P values in bold are statistically significant.

Figure 3.

Kaplan-Meier curves comparing PFS between treatments when classified by number of prior lines of therapy. Two prior lines (A), 3 prior lines (B), and 4 or more prior lines (C).

Figure 3.

Kaplan-Meier curves comparing PFS between treatments when classified by number of prior lines of therapy. Two prior lines (A), 3 prior lines (B), and 4 or more prior lines (C).

Among the 36 patients within the CAR T cohort who had a CR, the 12-month PFS was 70%, and the median was not reached. Of the patients in the CAR T cohort with PR as their best response, 12-month PFS was 18%, and the median was 2.2 months. Of the 32 patients in the alternate treatment cohort who had a CR, the 12-month PFS was 81%, and the median PFS was 65 months. Of the 14 who had PR, there was a 50% 12-month PFS with a median of 9.9 months (supplemental Table 4; Figure 4). In this group of responders to alternate therapy, of the 21 patients who proceeded to consolidation with either autologous (n = 11) or an allogeneic hematopoietic cell transplant (HCT; n = 10), 3 (14%) relapsed. Of the 25 patients who did not undergo HCT, 14 (56%) ultimately relapsed.

Figure 4.

Kaplan-Meier curves comparing PFS between patients who achieved CR vs PR. (A) CAR T cohort. (B) Alternate treatment cohort.

Figure 4.

Kaplan-Meier curves comparing PFS between patients who achieved CR vs PR. (A) CAR T cohort. (B) Alternate treatment cohort.

Discussion

The introduction of CAR T therapy has rapidly shifted the landscape of treatment of aggressive lymphoid malignancies.
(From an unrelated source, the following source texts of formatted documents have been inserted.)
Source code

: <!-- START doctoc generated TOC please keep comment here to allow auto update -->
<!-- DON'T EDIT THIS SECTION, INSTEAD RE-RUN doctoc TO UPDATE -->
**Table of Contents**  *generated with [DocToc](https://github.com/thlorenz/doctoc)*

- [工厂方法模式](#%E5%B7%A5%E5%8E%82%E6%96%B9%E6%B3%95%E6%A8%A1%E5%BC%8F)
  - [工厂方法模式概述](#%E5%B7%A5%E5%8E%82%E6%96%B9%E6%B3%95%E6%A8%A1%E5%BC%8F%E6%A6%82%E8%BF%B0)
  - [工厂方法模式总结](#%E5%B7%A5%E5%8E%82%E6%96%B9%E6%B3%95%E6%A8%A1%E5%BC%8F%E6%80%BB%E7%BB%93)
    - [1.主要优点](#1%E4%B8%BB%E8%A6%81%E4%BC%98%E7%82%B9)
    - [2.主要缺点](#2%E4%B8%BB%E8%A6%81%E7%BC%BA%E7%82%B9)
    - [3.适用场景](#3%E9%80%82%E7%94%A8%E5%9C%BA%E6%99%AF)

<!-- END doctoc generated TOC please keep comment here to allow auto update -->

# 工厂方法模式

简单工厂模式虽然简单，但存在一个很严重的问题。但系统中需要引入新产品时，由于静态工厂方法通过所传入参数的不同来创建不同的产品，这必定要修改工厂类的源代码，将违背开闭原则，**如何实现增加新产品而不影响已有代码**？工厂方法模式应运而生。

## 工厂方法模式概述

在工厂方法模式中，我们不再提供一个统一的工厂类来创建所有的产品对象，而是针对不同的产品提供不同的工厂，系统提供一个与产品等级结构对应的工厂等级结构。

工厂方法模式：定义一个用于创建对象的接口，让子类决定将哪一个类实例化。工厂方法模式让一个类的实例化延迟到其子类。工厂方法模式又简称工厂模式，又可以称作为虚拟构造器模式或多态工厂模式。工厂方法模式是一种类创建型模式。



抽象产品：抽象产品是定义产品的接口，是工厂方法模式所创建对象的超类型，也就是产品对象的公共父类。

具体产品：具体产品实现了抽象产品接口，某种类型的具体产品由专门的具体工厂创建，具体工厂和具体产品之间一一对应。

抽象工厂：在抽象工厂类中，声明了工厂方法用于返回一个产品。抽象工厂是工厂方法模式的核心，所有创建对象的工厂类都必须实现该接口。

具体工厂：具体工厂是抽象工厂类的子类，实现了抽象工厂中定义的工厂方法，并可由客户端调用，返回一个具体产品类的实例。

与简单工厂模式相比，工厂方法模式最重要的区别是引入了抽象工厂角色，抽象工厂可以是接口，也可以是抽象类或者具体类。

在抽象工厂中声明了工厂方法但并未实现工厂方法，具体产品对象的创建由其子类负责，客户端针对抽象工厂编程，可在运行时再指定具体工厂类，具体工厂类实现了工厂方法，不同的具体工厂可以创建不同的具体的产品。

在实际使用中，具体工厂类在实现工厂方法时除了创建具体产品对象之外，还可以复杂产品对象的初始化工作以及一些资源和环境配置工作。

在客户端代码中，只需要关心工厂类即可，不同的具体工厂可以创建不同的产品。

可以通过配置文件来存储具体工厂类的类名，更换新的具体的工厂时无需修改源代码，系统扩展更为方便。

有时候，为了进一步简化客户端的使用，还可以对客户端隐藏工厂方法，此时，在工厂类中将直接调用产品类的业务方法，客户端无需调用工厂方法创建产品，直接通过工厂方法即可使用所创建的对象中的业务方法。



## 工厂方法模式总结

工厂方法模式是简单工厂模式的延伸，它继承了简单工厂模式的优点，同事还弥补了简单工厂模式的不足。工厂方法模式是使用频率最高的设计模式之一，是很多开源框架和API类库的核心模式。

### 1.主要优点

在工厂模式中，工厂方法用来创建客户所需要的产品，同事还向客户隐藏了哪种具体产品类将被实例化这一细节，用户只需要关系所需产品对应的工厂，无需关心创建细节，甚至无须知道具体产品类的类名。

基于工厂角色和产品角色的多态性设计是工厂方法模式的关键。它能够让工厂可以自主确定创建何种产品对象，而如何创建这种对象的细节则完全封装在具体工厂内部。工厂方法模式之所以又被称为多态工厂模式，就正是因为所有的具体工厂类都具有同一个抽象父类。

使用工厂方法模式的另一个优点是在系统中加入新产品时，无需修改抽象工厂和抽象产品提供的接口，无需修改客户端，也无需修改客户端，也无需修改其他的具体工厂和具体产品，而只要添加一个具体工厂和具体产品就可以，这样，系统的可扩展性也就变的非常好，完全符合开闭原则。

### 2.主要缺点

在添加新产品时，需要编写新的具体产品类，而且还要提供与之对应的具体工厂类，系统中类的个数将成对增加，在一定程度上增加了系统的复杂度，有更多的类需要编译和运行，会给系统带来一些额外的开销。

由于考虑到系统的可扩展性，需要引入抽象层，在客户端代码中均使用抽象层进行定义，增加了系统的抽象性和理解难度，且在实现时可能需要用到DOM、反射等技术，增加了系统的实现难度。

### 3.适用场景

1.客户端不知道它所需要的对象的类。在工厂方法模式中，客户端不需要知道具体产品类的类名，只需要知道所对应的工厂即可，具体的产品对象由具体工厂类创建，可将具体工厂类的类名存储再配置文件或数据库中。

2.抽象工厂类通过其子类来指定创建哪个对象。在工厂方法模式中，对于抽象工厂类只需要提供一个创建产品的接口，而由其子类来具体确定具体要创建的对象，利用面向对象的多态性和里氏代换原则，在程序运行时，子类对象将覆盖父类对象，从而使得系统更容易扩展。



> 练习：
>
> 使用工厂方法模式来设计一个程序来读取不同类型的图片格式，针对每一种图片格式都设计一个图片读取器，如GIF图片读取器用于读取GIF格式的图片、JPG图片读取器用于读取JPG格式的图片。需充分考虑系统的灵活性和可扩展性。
Since the initial approval of CD19-targeted CAR T cells for acute lymphoblastic leukemia in August 2017, there have been 2 additional US Food and Drug Administration approvals for second-generation CAR T therapies within the span of 1 year, with several more likely on the horizon. Despite encouraging response rates in clinical trial populations, a minority of patients have long-term durable responses. Furthermore, data demonstrating the true efficacy and broad feasibility of CAR T therapy in real-world populations are limited. In addition, cross-study comparisons between prospective clinical trials and observational studies (eg, SCHOLAR-1), which typically consist of trial-ineligible patients, should be made cautiously.10  In the current study, we describe our single center experience treating patients with commercial CAR T therapy for R/R DLBCL. We report response rates, PFS, and OS comparable to the pivotal trials and markedly better than outcomes seen in patients treated with alternate therapies before the CAR T era. However, when adjusting for baseline unfavorable disease biology, the seemingly inferior outcomes associated with use of alternate therapies are less clear. Moreover, this CAR T cohort selectively excludes patients that are shunted to alternate therapy given rapid disease kinetics prohibiting logistical hurdles of apheresis and CAR T-cell manufacturing.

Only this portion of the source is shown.